▶ _Task requirements_
Please write out every record exactly, but keep any images out of it.

==== Materials provided

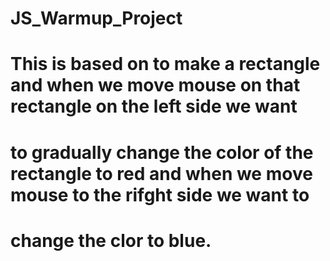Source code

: # JS_Warmup_Project
# This is based on to make a rectangle and when we move mouse on that rectangle on the left side we want 
# to gradually change the color of the rectangle to red and when we move mouse to the rifght side we want to 
# change the clor to blue.


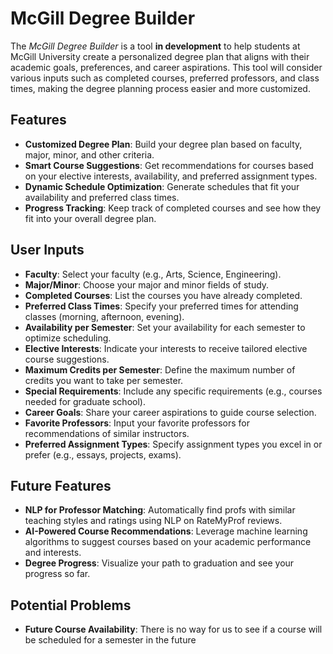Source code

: # McGill Degree Builder

The *McGill Degree Builder* is a tool **in development** to help students at McGill University create a personalized degree plan that aligns with their academic goals, preferences, and career aspirations. This tool will consider various inputs such as completed courses, preferred professors, and class times, making the degree planning process easier and more customized.

## Features
- **Customized Degree Plan**: Build your degree plan based on faculty, major, minor, and other criteria.
- **Smart Course Suggestions**: Get recommendations for courses based on your elective interests, availability, and preferred assignment types.
- **Dynamic Schedule Optimization**: Generate schedules that fit your availability and preferred class times.
- **Progress Tracking**: Keep track of completed courses and see how they fit into your overall degree plan.

## User Inputs
- **Faculty**: Select your faculty (e.g., Arts, Science, Engineering).
- **Major/Minor**: Choose your major and minor fields of study.
- **Completed Courses**: List the courses you have already completed.
- **Preferred Class Times**: Specify your preferred times for attending classes (morning, afternoon, evening).
- **Availability per Semester**: Set your availability for each semester to optimize scheduling.
- **Elective Interests**: Indicate your interests to receive tailored elective course suggestions.     
- **Maximum Credits per Semester**: Define the maximum number of credits you want to take per semester.     
- **Special Requirements**: Include any specific requirements (e.g., courses needed for graduate school).  
- **Career Goals**: Share your career aspirations to guide course selection.  
- **Favorite Professors**: Input your favorite professors for recommendations of similar instructors.  
- **Preferred Assignment Types**: Specify assignment types you excel in or prefer (e.g., essays, projects, exams).

## Future Features
- **NLP for Professor Matching**: Automatically find profs with similar teaching styles and ratings using NLP on RateMyProf reviews.
- **AI-Powered Course Recommendations**: Leverage machine learning algorithms to suggest courses based on your academic performance and interests.
- **Degree Progress**: Visualize your path to graduation and see your progress so far.

## Potential Problems
- **Future Course Availability**: There is no way for us to see if a course will be scheduled for a semester in the future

========

▶ _Answer_
Source code

: # JS_Warmup_Project
# This is based on to make a rectangle and when we move mouse on that rectangle on the left side we want 
# to gradually change the color of the rectangle to red and when we move mouse to the rifght side we want to 
# change the clor to blue.


Source code

: # McGill Degree Builder

The *McGill Degree Builder* is a tool **in development** to help students at McGill University create a personalized degree plan that aligns with their academic goals, preferences, and career aspirations. This tool will consider various inputs such as completed courses, preferred professors, and class times, making the degree planning process easier and more customized.

## Features
- **Customized Degree Plan**: Build your degree plan based on faculty, major, minor, and other criteria.
- **Smart Course Suggestions**: Get recommendations for courses based on your elective interests, availability, and preferred assignment types.
- **Dynamic Schedule Optimization**: Generate schedules that fit your availability and preferred class times.
- **Progress Tracking**: Keep track of completed courses and see how they fit into your overall degree plan.

## User Inputs
- **Faculty**: Select your faculty (e.g., Arts, Science, Engineering).
- **Major/Minor**: Choose your major and minor fields of study.
- **Completed Courses**: List the courses you have already completed.
- **Preferred Class Times**: Specify your preferred times for attending classes (morning, afternoon, evening).
- **Availability per Semester**: Set your availability for each semester to optimize scheduling.
- **Elective Interests**: Indicate your interests to receive tailored elective course suggestions.     
- **Maximum Credits per Semester**: Define the maximum number of credits you want to take per semester.     
- **Special Requirements**: Include any specific requirements (e.g., courses needed for graduate school).  
- **Career Goals**: Share your career aspirations to guide course selection.  
- **Favorite Professors**: Input your favorite professors for recommendations of similar instructors.  
- **Preferred Assignment Types**: Specify assignment types you excel in or prefer (e.g., essays, projects, exams).

## Future Features
- **NLP for Professor Matching**: Automatically find profs with similar teaching styles and ratings using NLP on RateMyProf reviews.
- **AI-Powered Course Recommendations**: Leverage machine learning algorithms to suggest courses based on your academic performance and interests.
- **Degree Progress**: Visualize your path to graduation and see your progress so far.

## Potential Problems
- **Future Course Availability**: There is no way for us to see if a course will be scheduled for a semester in the future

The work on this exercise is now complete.